(Data items)
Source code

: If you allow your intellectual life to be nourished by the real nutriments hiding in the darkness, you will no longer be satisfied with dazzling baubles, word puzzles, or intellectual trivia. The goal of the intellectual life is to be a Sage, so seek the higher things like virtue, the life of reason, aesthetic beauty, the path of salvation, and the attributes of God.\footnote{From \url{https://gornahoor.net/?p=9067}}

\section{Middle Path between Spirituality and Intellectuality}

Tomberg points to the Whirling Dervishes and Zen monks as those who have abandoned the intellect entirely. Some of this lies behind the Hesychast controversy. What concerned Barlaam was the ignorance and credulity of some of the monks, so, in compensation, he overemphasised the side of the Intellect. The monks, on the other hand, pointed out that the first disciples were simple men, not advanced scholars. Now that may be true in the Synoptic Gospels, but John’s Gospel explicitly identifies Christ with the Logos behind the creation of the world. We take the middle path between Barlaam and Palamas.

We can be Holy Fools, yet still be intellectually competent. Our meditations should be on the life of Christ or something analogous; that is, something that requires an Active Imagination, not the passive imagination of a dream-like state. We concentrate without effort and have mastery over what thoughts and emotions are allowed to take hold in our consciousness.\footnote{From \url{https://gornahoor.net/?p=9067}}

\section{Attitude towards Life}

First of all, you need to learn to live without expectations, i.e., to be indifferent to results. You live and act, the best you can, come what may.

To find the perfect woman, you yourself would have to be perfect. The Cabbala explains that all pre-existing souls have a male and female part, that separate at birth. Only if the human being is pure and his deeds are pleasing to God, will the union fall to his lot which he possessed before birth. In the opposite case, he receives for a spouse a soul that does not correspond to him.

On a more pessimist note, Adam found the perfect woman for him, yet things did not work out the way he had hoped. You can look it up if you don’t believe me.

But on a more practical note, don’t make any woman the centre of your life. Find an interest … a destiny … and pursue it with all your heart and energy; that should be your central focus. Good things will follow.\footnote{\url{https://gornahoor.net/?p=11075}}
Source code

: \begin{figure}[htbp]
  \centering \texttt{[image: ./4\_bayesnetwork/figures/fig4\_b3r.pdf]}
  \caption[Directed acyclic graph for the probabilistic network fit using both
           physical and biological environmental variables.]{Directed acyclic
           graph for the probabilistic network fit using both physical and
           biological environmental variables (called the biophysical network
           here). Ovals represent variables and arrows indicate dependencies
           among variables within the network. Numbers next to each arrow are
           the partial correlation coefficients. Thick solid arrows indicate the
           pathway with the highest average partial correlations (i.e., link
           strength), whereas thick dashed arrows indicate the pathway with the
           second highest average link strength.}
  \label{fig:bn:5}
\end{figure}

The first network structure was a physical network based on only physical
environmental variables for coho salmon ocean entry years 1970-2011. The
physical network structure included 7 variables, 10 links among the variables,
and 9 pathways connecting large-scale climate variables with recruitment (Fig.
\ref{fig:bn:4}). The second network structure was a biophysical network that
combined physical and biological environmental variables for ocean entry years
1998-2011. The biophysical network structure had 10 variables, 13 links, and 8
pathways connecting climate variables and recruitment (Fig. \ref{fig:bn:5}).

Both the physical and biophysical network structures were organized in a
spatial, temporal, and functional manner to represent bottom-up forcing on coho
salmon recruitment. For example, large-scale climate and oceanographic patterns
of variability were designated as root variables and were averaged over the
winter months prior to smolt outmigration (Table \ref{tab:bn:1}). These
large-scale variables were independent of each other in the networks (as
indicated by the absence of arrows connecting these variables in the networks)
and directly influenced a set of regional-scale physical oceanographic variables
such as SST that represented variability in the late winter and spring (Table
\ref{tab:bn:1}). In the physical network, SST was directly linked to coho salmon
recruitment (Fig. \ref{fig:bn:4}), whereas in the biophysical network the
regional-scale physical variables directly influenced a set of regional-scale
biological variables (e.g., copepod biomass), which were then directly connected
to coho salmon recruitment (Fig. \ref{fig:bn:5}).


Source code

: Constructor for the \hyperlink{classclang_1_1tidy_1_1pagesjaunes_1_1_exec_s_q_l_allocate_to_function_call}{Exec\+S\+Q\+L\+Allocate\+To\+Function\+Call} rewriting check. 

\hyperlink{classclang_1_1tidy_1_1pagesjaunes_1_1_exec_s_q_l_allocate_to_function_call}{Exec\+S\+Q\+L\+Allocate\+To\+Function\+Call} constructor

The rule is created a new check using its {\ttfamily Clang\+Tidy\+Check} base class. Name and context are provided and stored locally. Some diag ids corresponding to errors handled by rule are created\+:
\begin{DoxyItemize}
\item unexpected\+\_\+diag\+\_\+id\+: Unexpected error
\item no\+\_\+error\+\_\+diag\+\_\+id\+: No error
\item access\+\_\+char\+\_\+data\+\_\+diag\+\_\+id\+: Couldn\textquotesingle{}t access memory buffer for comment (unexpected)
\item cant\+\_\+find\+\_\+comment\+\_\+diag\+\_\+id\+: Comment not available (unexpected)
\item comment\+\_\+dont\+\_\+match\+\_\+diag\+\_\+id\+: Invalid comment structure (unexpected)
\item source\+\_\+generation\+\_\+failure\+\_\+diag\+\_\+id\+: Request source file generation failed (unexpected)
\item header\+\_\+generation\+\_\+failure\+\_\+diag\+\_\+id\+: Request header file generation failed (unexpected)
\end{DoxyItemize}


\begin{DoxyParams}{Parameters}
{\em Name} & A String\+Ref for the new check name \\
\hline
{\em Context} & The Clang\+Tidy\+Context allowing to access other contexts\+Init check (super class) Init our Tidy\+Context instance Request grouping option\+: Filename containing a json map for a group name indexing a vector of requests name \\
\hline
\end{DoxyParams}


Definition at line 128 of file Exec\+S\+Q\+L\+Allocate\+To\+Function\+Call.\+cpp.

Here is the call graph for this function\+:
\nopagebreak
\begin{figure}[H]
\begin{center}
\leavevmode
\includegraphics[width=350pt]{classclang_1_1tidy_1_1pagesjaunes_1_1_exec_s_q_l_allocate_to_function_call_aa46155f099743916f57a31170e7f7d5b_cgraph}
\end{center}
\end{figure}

#### [INSTRUCTIONS FOR THE TASK]
Scan the records for the word "oceanographic", and copy each line where it is found.

#### [ANSWER FOR THE TASK]
salmon recruitment. For example, large-scale climate and oceanographic patterns
and directly influenced a set of regional-scale physical oceanographic variables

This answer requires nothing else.